For an active project, automate snapshots and keep them dated and versioned:
- Weekly read-only snapshot for backup and quick quality checks.
- Monthly snapshot retained long-term for trend analysis.
- On milestone completion, a definitive export that you clean and publish.
- Every export filename carries an ISO date so chronology is unambiguous.
- Snapshots live in versioned storage, not a single overwritten file.
This gives you safety and history without nagging volunteers or destabilising the live task.
What are the trade-offs of cleaning crowdsourced data at all?
Cleaning is not free of risk. Aggressive normalisation can erase meaningful variation — original spellings in a transcription are often the point, not noise. Over-eager deduplication can collapse genuinely distinct records. And every cleaning rule is an interpretive decision that should be documented. The trade-off is legibility versus fidelity: clean enough to be usable, but preserve the raw layer so a future researcher can reconstruct what volunteers actually wrote.
Key Takeaways
- Export small validation samples early; reserve full exports for completed units.
- Don't export when completion is tiny or guidelines are still shifting.
- Fix systemic causes in the platform and symptoms downstream.
- Keep the raw export immutable and clean via a reproducible script.
- Run scheduled, dated snapshots for backup and trend data.
- Preserve original spellings and variation; clean for legibility, not erasure.
- Document every cleaning rule as an interpretive decision.
Frequently Asked Questions
When should I first export crowdsourced data?
Export a small sample early, within the first week, to validate the schema and your cleaning scripts. Hold the full bulk export until a collection or volume is genuinely complete and reviewed.
Should I clean inside the platform or after export?
Do structural reconciliation after export in tools like OpenRefine or pandas, but fix systemic guideline problems inside the platform so they stop recurring at the source.
How often should I run bulk exports?
For active projects, a scheduled weekly or monthly export gives you backups and trend data without disrupting volunteers. Avoid daily full exports unless you have an automated pipeline.
Is it safe to clean crowdsourced data destructively?
No.
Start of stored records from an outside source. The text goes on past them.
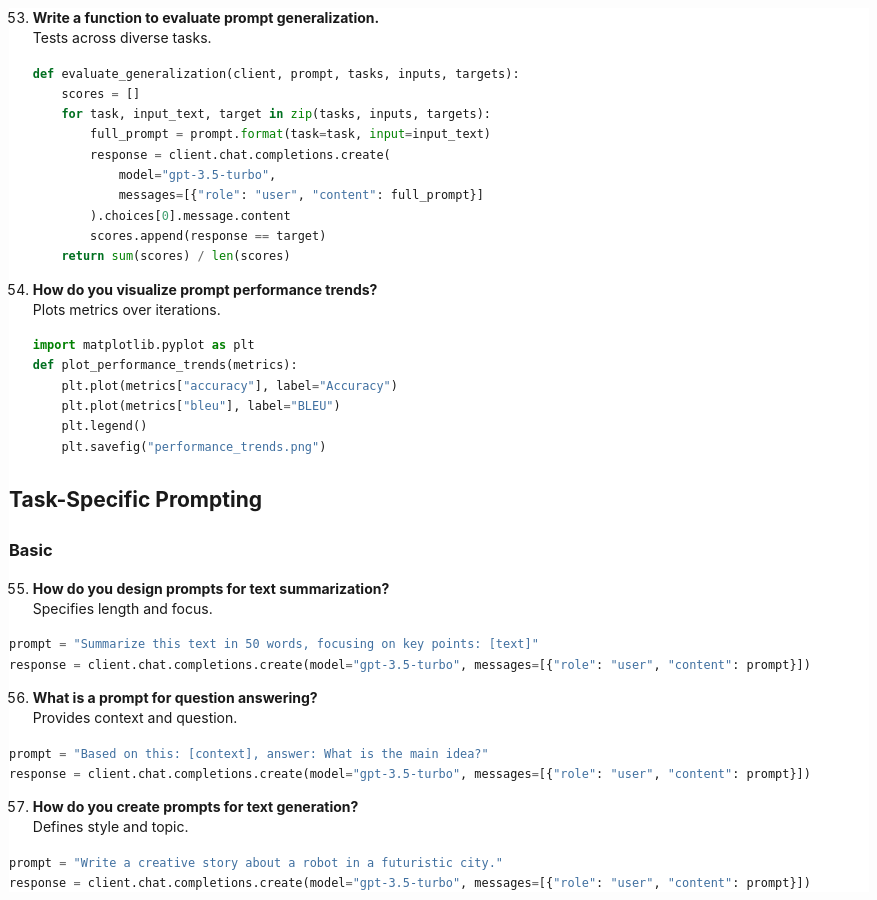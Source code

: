 53. **Write a function to evaluate prompt generalization.**  
    Tests across diverse tasks.  
    ```python
    def evaluate_generalization(client, prompt, tasks, inputs, targets):
        scores = []
        for task, input_text, target in zip(tasks, inputs, targets):
            full_prompt = prompt.format(task=task, input=input_text)
            response = client.chat.completions.create(
                model="gpt-3.5-turbo",
                messages=[{"role": "user", "content": full_prompt}]
            ).choices[0].message.content
            scores.append(response == target)
        return sum(scores) / len(scores)
    ```

54. **How do you visualize prompt performance trends?**  
    Plots metrics over iterations.  
    ```python
    import matplotlib.pyplot as plt
    def plot_performance_trends(metrics):
        plt.plot(metrics["accuracy"], label="Accuracy")
        plt.plot(metrics["bleu"], label="BLEU")
        plt.legend()
        plt.savefig("performance_trends.png")
    ```

## Task-Specific Prompting

### Basic
55. **How do you design prompts for text summarization?**  
   Specifies length and focus.  
   ```python
   prompt = "Summarize this text in 50 words, focusing on key points: [text]"
   response = client.chat.completions.create(model="gpt-3.5-turbo", messages=[{"role": "user", "content": prompt}])
   ```

56. **What is a prompt for question answering?**  
   Provides context and question.  
   ```python
   prompt = "Based on this: [context], answer: What is the main idea?"
   response = client.chat.completions.create(model="gpt-3.5-turbo", messages=[{"role": "user", "content": prompt}])
   ```

57. **How do you create prompts for text generation?**  
   Defines style and topic.  
   ```python
   prompt = "Write a creative story about a robot in a futuristic city."
   response = client.chat.completions.create(model="gpt-3.5-turbo", messages=[{"role": "user", "content": prompt}])
   ```
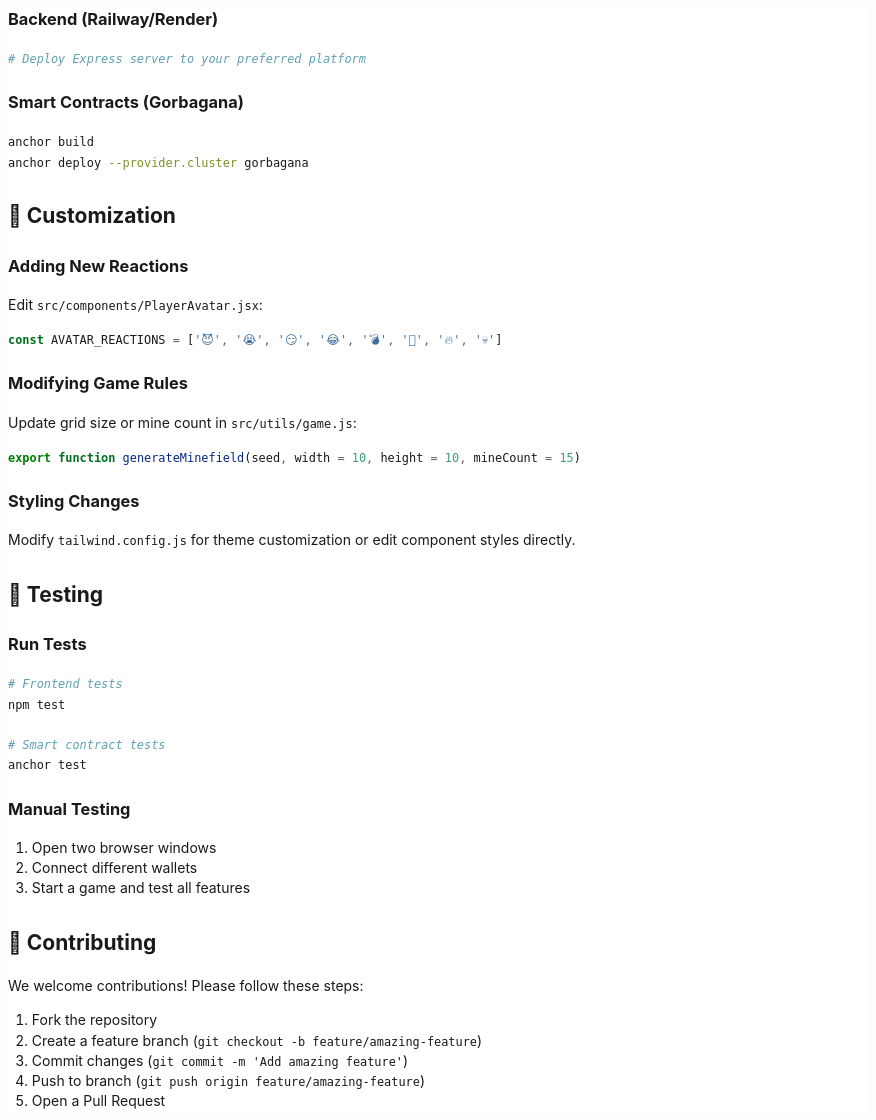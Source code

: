 ### Backend (Railway/Render)
```bash
# Deploy Express server to your preferred platform
```

### Smart Contracts (Gorbagana)
```bash
anchor build
anchor deploy --provider.cluster gorbagana
```

## 🎨 Customization

### Adding New Reactions
Edit `src/components/PlayerAvatar.jsx`:
```javascript
const AVATAR_REACTIONS = ['😈', '😭', '😏', '😂', '💣', '🎯', '🔥', '💀']
```

### Modifying Game Rules
Update grid size or mine count in `src/utils/game.js`:
```javascript
export function generateMinefield(seed, width = 10, height = 10, mineCount = 15)
```

### Styling Changes
Modify `tailwind.config.js` for theme customization or edit component styles directly.

## 🧪 Testing

### Run Tests
```bash
# Frontend tests
npm test

# Smart contract tests
anchor test
```

### Manual Testing
1. Open two browser windows
2. Connect different wallets
3. Start a game and test all features

## 🤝 Contributing

We welcome contributions! Please follow these steps:

1. Fork the repository
2. Create a feature branch (`git checkout -b feature/amazing-feature`)
3. Commit changes (`git commit -m 'Add amazing feature'`)
4. Push to branch (`git push origin feature/amazing-feature`)
5. Open a Pull Request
Always keep the raw export immutable and write cleaning as a reproducible script that produces a separate derived file, so you can re-run it when rules change.
What if a project is still ongoing?
Export read-only snapshots for analysis and backup, but treat them as provisional. Wait for completion before publishing a citable dataset, since late edits can shift results.
When is exporting not worth it yet?
If under a few percent of items are complete, or guidelines are still changing weekly, a full export mostly captures noise. Stabilise the task first, then export.